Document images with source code
= = = = =
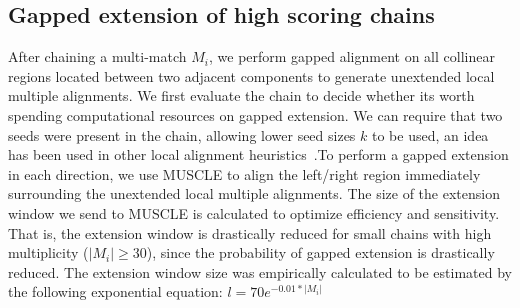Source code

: \documentclass{ws-procs975x65}
\begin{document}
\subsection{Gapped extension of high scoring chains}

After chaining a multi-match $M_i$, we perform gapped alignment on all collinear regions located between two adjacent components to generate unextended local multiple alignments. We first evaluate the chain to decide whether its worth spending computational resources on gapped extension. We can require that two seeds were present in the chain, allowing lower seed sizes $k$ to be used, an idea has been used in other local alignment heuristics~\cite{ref-blastz,ref-gappedblast,ref-blat}.To perform a gapped extension in each direction, we use MUSCLE to align the left/right region immediately surrounding the unextended local multiple alignments. The size of the extension window we send to MUSCLE is calculated to optimize efficiency and sensitivity. That is, the extension window is drastically reduced for small chains with high multiplicity ($|M_{i}|\geq 30$), since the probability of gapped extension is drastically reduced. The extension window size was empirically calculated to be estimated by the following exponential equation: $l = 70e^{-0.01*|M_{i}|}$
\end{document}
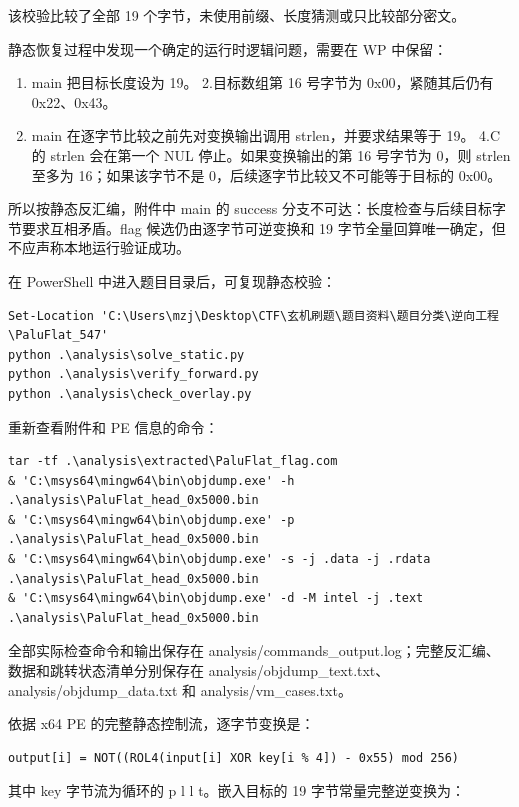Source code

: 该校验比较了全部 19 个字节，未使用前缀、长度猜测或只比较部分密文。

静态恢复过程中发现一个确定的运行时逻辑问题，需要在 WP 中保留：

\begin{enumerate}
\def\labelenumi{\arabic{enumi}.}
\tightlist
\item
  main 把目标长度设为 19。 2.目标数组第 16 号字节为 0x00，紧随其后仍有 0x22、0x43。
\item
  main 在逐字节比较之前先对变换输出调用 strlen，并要求结果等于 19。 4.C 的 strlen 会在第一个 NUL 停止。如果变换输出的第 16 号字节为 0，则 strlen 至多为 16；如果该字节不是 0，后续逐字节比较又不可能等于目标的 0x00。
\end{enumerate}

所以按静态反汇编，附件中 main 的 success 分支不可达：长度检查与后续目标字节要求互相矛盾。flag 候选仍由逐字节可逆变换和 19 字节全量回算唯一确定，但不应声称本地运行验证成功。

在 PowerShell 中进入题目目录后，可复现静态校验：

\begin{verbatim}
Set-Location 'C:\Users\mzj\Desktop\CTF\玄机刷题\题目资料\题目分类\逆向工程\PaluFlat_547'
python .\analysis\solve_static.py
python .\analysis\verify_forward.py
python .\analysis\check_overlay.py
\end{verbatim}

重新查看附件和 PE 信息的命令：

\begin{verbatim}
tar -tf .\analysis\extracted\PaluFlat_flag.com
& 'C:\msys64\mingw64\bin\objdump.exe' -h .\analysis\PaluFlat_head_0x5000.bin
& 'C:\msys64\mingw64\bin\objdump.exe' -p .\analysis\PaluFlat_head_0x5000.bin
& 'C:\msys64\mingw64\bin\objdump.exe' -s -j .data -j .rdata .\analysis\PaluFlat_head_0x5000.bin
& 'C:\msys64\mingw64\bin\objdump.exe' -d -M intel -j .text .\analysis\PaluFlat_head_0x5000.bin
\end{verbatim}

全部实际检查命令和输出保存在 analysis/commands\_output.log；完整反汇编、数据和跳转状态清单分别保存在 analysis/objdump\_text.txt、analysis/objdump\_data.txt 和 analysis/vm\_cases.txt。

依据 x64 PE 的完整静态控制流，逐字节变换是：

\begin{verbatim}
output[i] = NOT((ROL4(input[i] XOR key[i % 4]) - 0x55) mod 256)
\end{verbatim}

其中 key 字节流为循环的 p l l t。嵌入目标的 19 字节常量完整逆变换为：

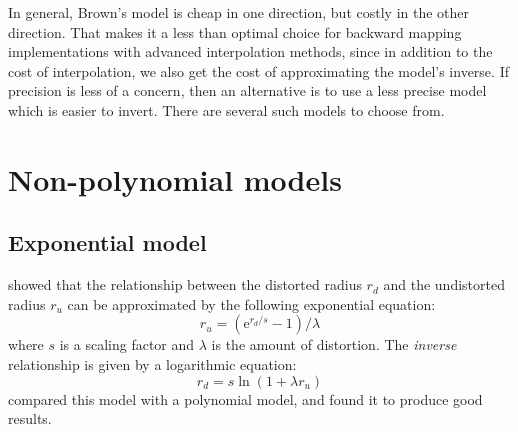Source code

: \documentclass[english,12pt]{ifimaster}
\begin{document}
In general, Brown's model is cheap in one direction, but costly in the
other direction. That makes it a less than optimal choice for backward
mapping implementations with advanced interpolation methods, since in
addition to the cost of interpolation, we also get the cost of
approximating the model's inverse. If precision is less of a concern,
then an alternative is to use a less precise model which is easier to
invert. There are several such models to choose from.




\section{Non-polynomial models}

\subsection{Exponential model}
\label{sec:exponential}


\citet{schwarz80:-comput} showed that the relationship between the
distorted radius $r_d$ and the undistorted radius $r_u$ can be
approximated by the following exponential equation:
\begin{equation}
  \label{eq:exp}
  r_u = (\mathrm{e}^{r_d/s} - 1) / \lambda
\end{equation}
where $s$ is a scaling factor and $\lambda$ is the amount of
distortion. The \emph{inverse} relationship is given by a logarithmic
equation:
\begin{equation}
  \label{eq:logarithm}
  r_d = s\ln(1 + \lambda r_u)
\end{equation}
\citet{basu95:-alter} compared this model with a polynomial model, and
found it to produce good results.
\end{document}
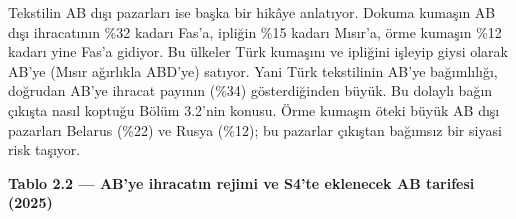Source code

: Tekstilin AB dışı pazarları ise başka bir hikâye anlatıyor. Dokuma kumaşın AB dışı ihracatının \%32 kadarı Fas'a, ipliğin \%15 kadarı Mısır'a, örme kumaşın \%12 kadarı yine Fas'a gidiyor. Bu ülkeler Türk kumaşını ve ipliğini işleyip giysi olarak AB'ye (Mısır ağırlıkla ABD'ye) satıyor. Yani Türk tekstilinin AB'ye bağımlılığı, doğrudan AB'ye ihracat payının (\%34) gösterdiğinden büyük. Bu dolaylı bağın çıkışta nasıl koptuğu Bölüm 3.2'nin konusu. Örme kumaşın öteki büyük AB dışı pazarları Belarus (\%22) ve Rusya (\%12); bu pazarlar çıkıştan bağımsız bir siyasi risk taşıyor.


\textbf{Tablo 2.2 --- AB'ye ihracatın rejimi ve S4'te eklenecek AB tarifesi (2025)}

\nopagebreak[4]

\begingroup\gbtablo\footnotesize

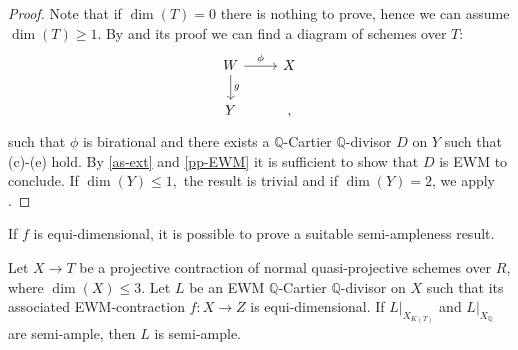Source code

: \begin{proof}
	Note that if $\dim(T)=0$ there is nothing to prove, hence we can assume $\dim(T)\geq 1$. By \cite[Lemma 9.24]{bhatt2020} and its proof we can find a diagram of schemes over $T$:
	\[
	\begin{tikzcd}
	W \arrow[d, "g"] \arrow[r, "\phi"] & X  \\
	Y           &      ,
	\end{tikzcd}
	\]
	such that $\phi$ is birational and there exists a $\mathbb{Q}$-Cartier $\mathbb{Q}$-divisor $D$ on $Y$ such that (c)-(e) hold.
	By \autoref{as-ext} and \autoref{pp-EWM} it is sufficient to show that $D$ is EWM to conclude. If $\dim(Y) \leq 1,$ the result is trivial and if $\dim(Y)=2$, we apply \cite[Lemma 2.48]{bhatt2020}.
\end{proof}	

If $f$ is equi-dimensional, it is possible to prove a suitable semi-ampleness result.

\begin{proposition}\label{EDsemi-ampleness2}
	Let $X \to T$ be a projective contraction of normal quasi-projective schemes over $R$, where $\dim(X) \leq 3$.
	Let $L$ be an EWM $\mathbb{Q}$-Cartier $\mathbb{Q}$-divisor on $X$ such that its associated EWM-contraction $f \colon X \to Z$ is equi-dimensional.
	If $L|_{X_{K(T)}}$ and $L|_{X_{\mathbb{Q}}}$ are semi-ample, then $L$ is semi-ample.
\end{proposition}

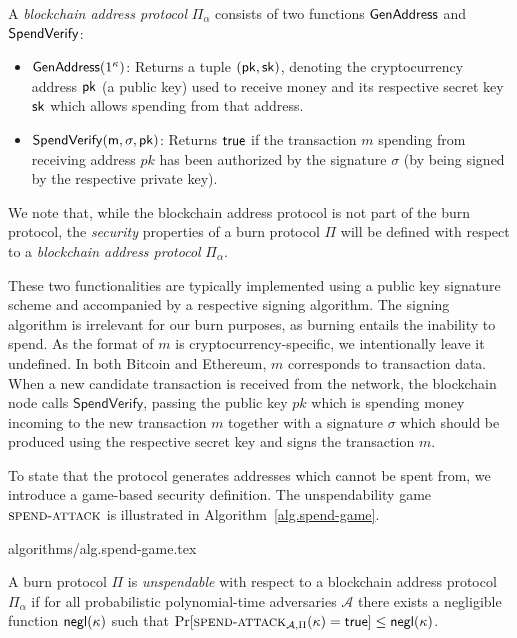 \begin{definition}
  A \emph{blockchain address protocol} $\Pi_\alpha$ consists of two functions $\mathsf{GenAddress}$ and $\sf{SpendVerify}$:

  \begin{itemize}
    \item $\mathsf{GenAddress}(1^\kappa)$: Returns a tuple $(\sf{pk}, \sf{sk})$, denoting the cryptocurrency address $\sf{pk}$ (a public key) used to receive money and its respective secret key $\sf{sk}$ which allows spending from that address.

    \item $\sf{SpendVerify}(m, \sigma, pk)$: Returns $\sf{true}$ if the transaction $m$ spending from receiving address $pk$ has been authorized by the signature $\sigma$ (by being signed by the respective private key).
  \end{itemize}
\end{definition}

We note that, while the blockchain address protocol is not part of the burn protocol, the \emph{security} properties of a burn protocol $\Pi$ will be defined with respect to a \emph{blockchain address protocol} $\Pi_\alpha$.

These two functionalities are typically implemented using a public key signature scheme and accompanied by a respective signing algorithm. The signing algorithm is irrelevant for our burn purposes, as burning entails the inability to spend. As the format of $m$ is cryptocurrency-specific, we intentionally leave it undefined. In both Bitcoin and Ethereum, $m$ corresponds to transaction data. When a new candidate transaction is received from the network, the blockchain node calls $\textsf{SpendVerify}$, passing the public key $pk$ which is spending money incoming to the new transaction $m$ together with a signature $\sigma$ which should be produced using the respective secret key and signs the transaction $m$.

To state that the protocol generates addresses which cannot be spent from, we introduce a game-based security definition. The unspendability game $\textsc{spend}\-\text{-}\-\textsc{attack}$ is illustrated in Algorithm~\ref{alg.spend-game}.

{algorithms/alg.spend-game.tex}

\begin{definition}[Unspendability]
  A burn protocol $\Pi$ is \emph{unspendable} with respect to a blockchain address protocol $\Pi_\alpha$ if
  for all probabilistic polynomial-time adversaries $\mathcal{A}$ there exists a negligible function $\textsf{negl}(\kappa)$ such that
  $
    \Pr[\textsc{spend}\-\text{-}\-\textsc{attack}_{\mathcal{A}, \Pi}(\kappa) = \textsf{true}] \leq \textsf{negl}(\kappa)
  $.
\end{definition}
= = = = =
What is expected = Report every line of the data above that contains the string "security" by copying it in full.

Answer to the exercise =
We note that, while the blockchain address protocol is not part of the burn protocol, the \emph{security} properties of a burn protocol $\Pi$ will be defined with respect to a \emph{blockchain address protocol} $\Pi_\alpha$.
To state that the protocol generates addresses which cannot be spent from, we introduce a game-based security definition. The unspendability game $\textsc{spend}\-\text{-}\-\textsc{attack}$ is illustrated in Algorithm~\ref{alg.spend-game}.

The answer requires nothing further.